Step 3 – to the cutting block

Adding up all your expenses may prove an eye-opener:

  • How much do your regular cappuccinos add up to?
  • How much do you spend on sandwiches and takeaways?
  • Do you have expensive extras health insurance but don't have the time to go to the physio, don't wear glasses and your last visit to the dentist was more than a year ago?
  • How much debt do you carry on your credit card and what's the interest rate?
  • How much do you pay in bank fees – especially those pesky foreign ATM fees?

There are often lots of savings you can easily identify. The easiest one could be to switch to a low-interest credit card. Also, next time your insurance is due shop around – our health, car and home insurance best buys can help to reduce those costs.

Easy savings tips

  • Reduce your electricity costs by turning off appliances at the power point.
  • Pay your health insurance policy before 1 April for the next 12 months and avoid this year's price increase.
  • Spread the cost of buying Christmas presents over the year – start saving now.
  • Reclaim your pantry – plan some easy and inexpensive meals using things you already have.
  • Make a shopping list and go for a big shop once a week. Buy your essentials at Aldi, and get fruit and veggies that are in season and on special at the greengrocer. Check the specials in the big supermarkets.
  • Do a big cook- and bake-up one weekend each month and freeze portion-size meals for delicious, healthy school and work lunches.
  • More savings tips.

Step 4 – where do you stand?

Once you've identified any savings, check how you fare:

  • Do you spend more than you earn?
  • Do you transfer what's left at the end of the month to your savings or do you just spend your whole pay cheque?
  • Do you have an emergency fund and if so, how long would it last you?

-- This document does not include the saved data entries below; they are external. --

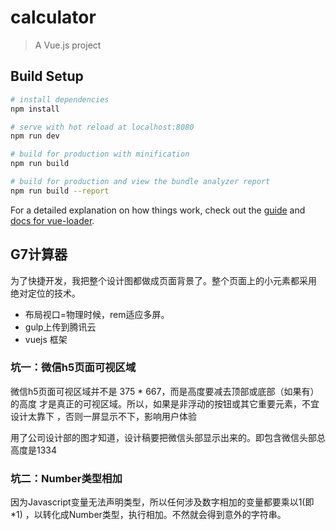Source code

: # calculator

> A Vue.js project

## Build Setup

``` bash
# install dependencies
npm install

# serve with hot reload at localhost:8080
npm run dev

# build for production with minification
npm run build

# build for production and view the bundle analyzer report
npm run build --report
```

For a detailed explanation on how things work, check out the [guide](http://vuejs-templates.github.io/webpack/) and [docs for vue-loader](http://vuejs.github.io/vue-loader).

## G7计算器
为了快捷开发，我把整个设计图都做成页面背景了。整个页面上的小元素都采用
绝对定位的技术。
* 布局视口=物理时候，rem适应多屏。
* gulp上传到腾讯云
* vuejs 框架

###  坑一：微信h5页面可视区域
微信h5页面可视区域并不是 375 * 667，而是高度要减去顶部或底部（如果有）的高度
才是真正的可视区域。所以，如果是非浮动的按钮或其它重要元素，不宜设计太靠下
，否则一屏显示不下，影响用户体验

用了公司设计部的图才知道，设计稿要把微信头部显示出来的。即包含微信头部总
高度是1334

### 坑二：Number类型相加
因为Javascript变量无法声明类型，所以任何涉及数字相加的变量都要乘以1(即*1)
，以转化成Number类型，执行相加。不然就会得到意外的字符串。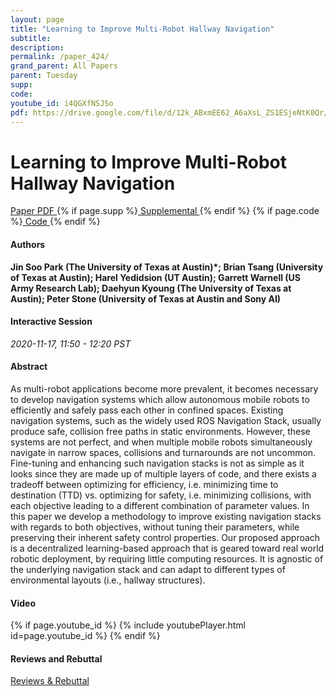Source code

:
 ```yaml
---
layout: page
title: "Learning to Improve Multi-Robot Hallway Navigation"
subtitle: 
description:
permalink: /paper_424/
grand_parent: All Papers
parent: Tuesday
supp: 
code: 
youtube_id: i4QGXfNSJSo
pdf: https://drive.google.com/file/d/12k_ABxmEE62_A6aXsL_ZS1ESjeNtK0Qr/view
---
```


# Learning to Improve Multi-Robot Hallway Navigation

<a href="https://drive.google.com/file/d/12k_ABxmEE62_A6aXsL_ZS1ESjeNtK0Qr/view" target="_blank" rel="noopener noreferrer" class="btn btn-blue"><i class="fa fa-file-text-o" aria-hidden="true"></i> Paper PDF </a> {% if page.supp %}<a href="" target="_blank" rel="noopener noreferrer" class="btn btn-green"><i class="fa fa-file-text-o" aria-hidden="true"></i> Supplemental </a>{% endif %} {% if page.code %}<a href="" target="_blank" rel="noopener noreferrer" class="btn"><i class="fa fa-github" aria-hidden="true"></i> Code </a>{% endif %} 

#### Authors
**Jin Soo Park (The University of Texas at Austin)*; Brian Tsang (University of Texas at Austin); Harel Yedidsion (UT Austin); Garrett Warnell (US Army Research Lab); Daehyun Kyoung (The University of Texas at Austin); Peter Stone (University of Texas at Austin and Sony AI)**

#### Interactive Session
*2020-11-17, 11:50 - 12:20 PST* 

#### Abstract
As multi-robot applications become more prevalent, it becomes necessary to develop navigation systems which allow autonomous mobile robots to efficiently and safely pass each other in confined spaces. Existing navigation systems, such as the widely used ROS Navigation Stack, usually produce safe, collision free paths in static environments. However, these systems are not perfect, and when multiple mobile robots simultaneously navigate in narrow spaces, collisions and turnarounds are not uncommon. Fine-tuning and enhancing such navigation stacks is not as simple as it looks since they are made up of multiple layers of code, and there exists a tradeoff between optimizing for efficiency, i.e. minimizing time to destination (TTD) vs. optimizing for safety, i.e. minimizing collisions, with each objective leading to a different combination of parameter values. In this paper we develop a methodology to improve existing navigation stacks with regards to both objectives, without tuning their parameters, while preserving their inherent safety control properties. Our proposed approach is a decentralized learning-based approach that is geared toward real world robotic deployment, by requiring little computing resources. It is agnostic of the underlying navigation stack and can adapt to different types of environmental layouts (i.e., hallway structures).

#### Video
{% if page.youtube_id %}
{% include youtubePlayer.html id=page.youtube_id %}
{% endif %}

#### Reviews and Rebuttal
<a href="https://drive.google.com/file/d/1guMxAc-CeX1jUeBn-5uv3gpqVnCYl9mb/view" target="_blank" rel="noopener noreferrer" class="btn btn-purple"><i class="fa fa-pencil-square-o" aria-hidden="true"></i> Reviews & Rebuttal </a>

Then divide all costs into four different columns

  • Must haves – such as rent and groceries.
  • Nice to haves – movie nights, drinks with friends, takeaways.
  • Once-in-a-while indulgences – massages, beauty treatments and going to concerts and sports events.
  • Goals – savings for emergencies, a new car, starting a family or your retirement.

Are you meeting your goals at the moment? If you keep up your savings plan, how long will it take until you have saved enough?

Step 5 – new beginnings

Now you're ready to draw up a new plan. Make sure you don't set unrealistic goals, and allow yourself some treats. Making a budget is not about stopping doing the things you enjoy, but perhaps reducing some costs. For example, go to the movies on the cheap nights. Remember, the best budget is the one that works for you.

  • The basics:
  • The splurge fund:
  • Your goals

Budgeting basics

  • First, make sure you have enough money for your day-to-day living expenses such as regular costs and bills. Remember quarterly bills and flexible costs such as your winter electricity bill.
  • Start with small achievable goals and include some rewards to keep yourself motivated. For example, go out to dinner once you've paid off the credit card with the lowest balance.
  • Make regular deductions from your transaction account to your savings. Turbo-charge your savings by using a high-interest savings account.
  • Be flexible – sometimes bills just start to mount. Accept that you won't be able to put away as much this month. That's perfectly fine as long as it doesn't become a regular occurrence. In that case, you'd need to review and revise your budget.
  • Monitor your budget for a few months and then revisit it to see if it needs some fine-tuning. Review it regularly to check if you're on track.
  • If you get an unexpected windfall like a bonus or tax return, direct it straight to your savings.

What if I need help?

If you're spending more than you earn, a financial counsellor can help you draw up a budget to get back on track. For a free and independent financial counsellor in your area, call 1800 007 007 (9.30am – 4.30pm, Monday to Friday). This number will automatically put you through to the service closest to you.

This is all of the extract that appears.